■ **Extracted records**
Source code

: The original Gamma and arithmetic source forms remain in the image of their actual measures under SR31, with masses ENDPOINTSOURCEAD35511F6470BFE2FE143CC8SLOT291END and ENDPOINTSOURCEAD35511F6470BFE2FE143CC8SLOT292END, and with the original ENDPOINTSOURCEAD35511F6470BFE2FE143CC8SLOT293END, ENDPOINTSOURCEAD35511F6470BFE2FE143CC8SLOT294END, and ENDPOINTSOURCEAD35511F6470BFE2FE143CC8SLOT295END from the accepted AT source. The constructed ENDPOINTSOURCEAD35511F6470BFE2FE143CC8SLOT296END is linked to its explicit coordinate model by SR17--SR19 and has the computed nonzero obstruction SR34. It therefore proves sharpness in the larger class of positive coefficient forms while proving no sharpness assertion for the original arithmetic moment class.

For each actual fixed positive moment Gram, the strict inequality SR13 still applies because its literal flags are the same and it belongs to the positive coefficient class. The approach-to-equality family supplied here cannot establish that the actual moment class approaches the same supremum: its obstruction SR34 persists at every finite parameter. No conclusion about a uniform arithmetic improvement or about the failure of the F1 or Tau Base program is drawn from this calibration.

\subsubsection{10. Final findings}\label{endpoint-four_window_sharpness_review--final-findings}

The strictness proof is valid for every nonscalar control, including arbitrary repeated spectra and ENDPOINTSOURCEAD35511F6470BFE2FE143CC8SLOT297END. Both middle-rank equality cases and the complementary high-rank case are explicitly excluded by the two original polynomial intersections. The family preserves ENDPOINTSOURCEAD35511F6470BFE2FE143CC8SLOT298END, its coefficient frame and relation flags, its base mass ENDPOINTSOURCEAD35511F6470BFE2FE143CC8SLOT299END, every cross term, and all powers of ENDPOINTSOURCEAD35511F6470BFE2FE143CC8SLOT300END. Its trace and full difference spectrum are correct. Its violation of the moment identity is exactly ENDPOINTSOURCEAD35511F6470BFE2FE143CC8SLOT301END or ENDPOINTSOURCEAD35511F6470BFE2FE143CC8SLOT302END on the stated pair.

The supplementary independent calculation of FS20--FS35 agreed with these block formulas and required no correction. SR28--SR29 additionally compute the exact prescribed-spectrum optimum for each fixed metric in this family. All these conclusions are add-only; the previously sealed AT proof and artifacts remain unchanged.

==

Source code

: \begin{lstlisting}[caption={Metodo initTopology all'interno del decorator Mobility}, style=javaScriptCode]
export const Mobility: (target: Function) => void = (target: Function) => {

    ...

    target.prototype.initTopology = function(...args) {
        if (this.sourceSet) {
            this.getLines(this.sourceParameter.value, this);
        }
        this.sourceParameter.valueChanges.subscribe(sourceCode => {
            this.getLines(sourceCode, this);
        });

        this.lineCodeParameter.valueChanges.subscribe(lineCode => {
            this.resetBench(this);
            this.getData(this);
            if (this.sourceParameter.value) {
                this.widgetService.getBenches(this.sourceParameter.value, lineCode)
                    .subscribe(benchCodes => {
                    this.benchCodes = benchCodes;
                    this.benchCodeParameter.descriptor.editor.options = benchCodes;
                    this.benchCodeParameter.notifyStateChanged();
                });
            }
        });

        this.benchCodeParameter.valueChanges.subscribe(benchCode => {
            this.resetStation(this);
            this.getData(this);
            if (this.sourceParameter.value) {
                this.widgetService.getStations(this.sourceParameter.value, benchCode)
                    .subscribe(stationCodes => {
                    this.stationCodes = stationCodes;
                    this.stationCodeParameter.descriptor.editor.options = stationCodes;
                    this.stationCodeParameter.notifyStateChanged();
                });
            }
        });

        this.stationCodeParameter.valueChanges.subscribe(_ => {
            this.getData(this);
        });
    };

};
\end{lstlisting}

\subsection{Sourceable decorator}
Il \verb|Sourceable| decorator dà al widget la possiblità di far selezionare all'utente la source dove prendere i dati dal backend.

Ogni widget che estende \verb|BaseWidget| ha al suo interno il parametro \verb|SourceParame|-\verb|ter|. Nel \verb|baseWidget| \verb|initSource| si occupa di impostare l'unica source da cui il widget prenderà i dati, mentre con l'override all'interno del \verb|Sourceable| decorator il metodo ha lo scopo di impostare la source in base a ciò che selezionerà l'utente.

* * *

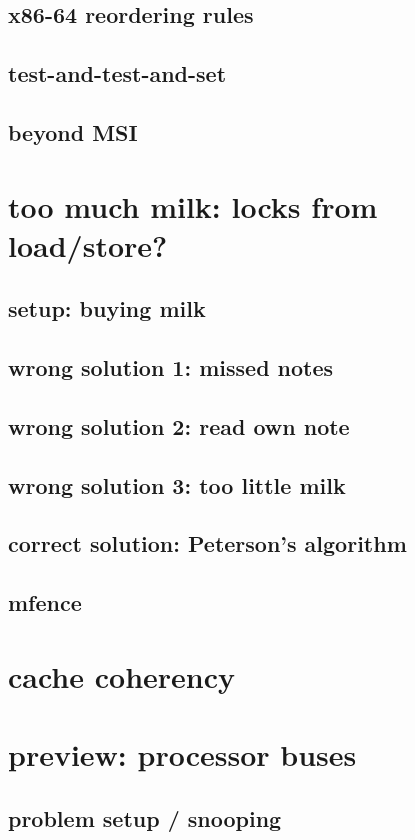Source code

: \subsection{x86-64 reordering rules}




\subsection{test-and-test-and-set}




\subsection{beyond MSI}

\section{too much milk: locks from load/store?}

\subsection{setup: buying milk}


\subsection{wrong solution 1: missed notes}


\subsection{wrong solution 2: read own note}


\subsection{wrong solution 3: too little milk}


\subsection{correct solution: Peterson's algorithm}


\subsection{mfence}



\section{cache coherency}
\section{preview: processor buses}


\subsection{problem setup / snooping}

■ **Work to be completed**
Whenever the string "sourceParameter" turns up in a line of the data, copy that line.

■ **Expected output**
            this.getLines(this.sourceParameter.value, this);
        this.sourceParameter.valueChanges.subscribe(sourceCode => {
            if (this.sourceParameter.value) {
                this.widgetService.getBenches(this.sourceParameter.value, lineCode)
            if (this.sourceParameter.value) {
                this.widgetService.getStations(this.sourceParameter.value, benchCode)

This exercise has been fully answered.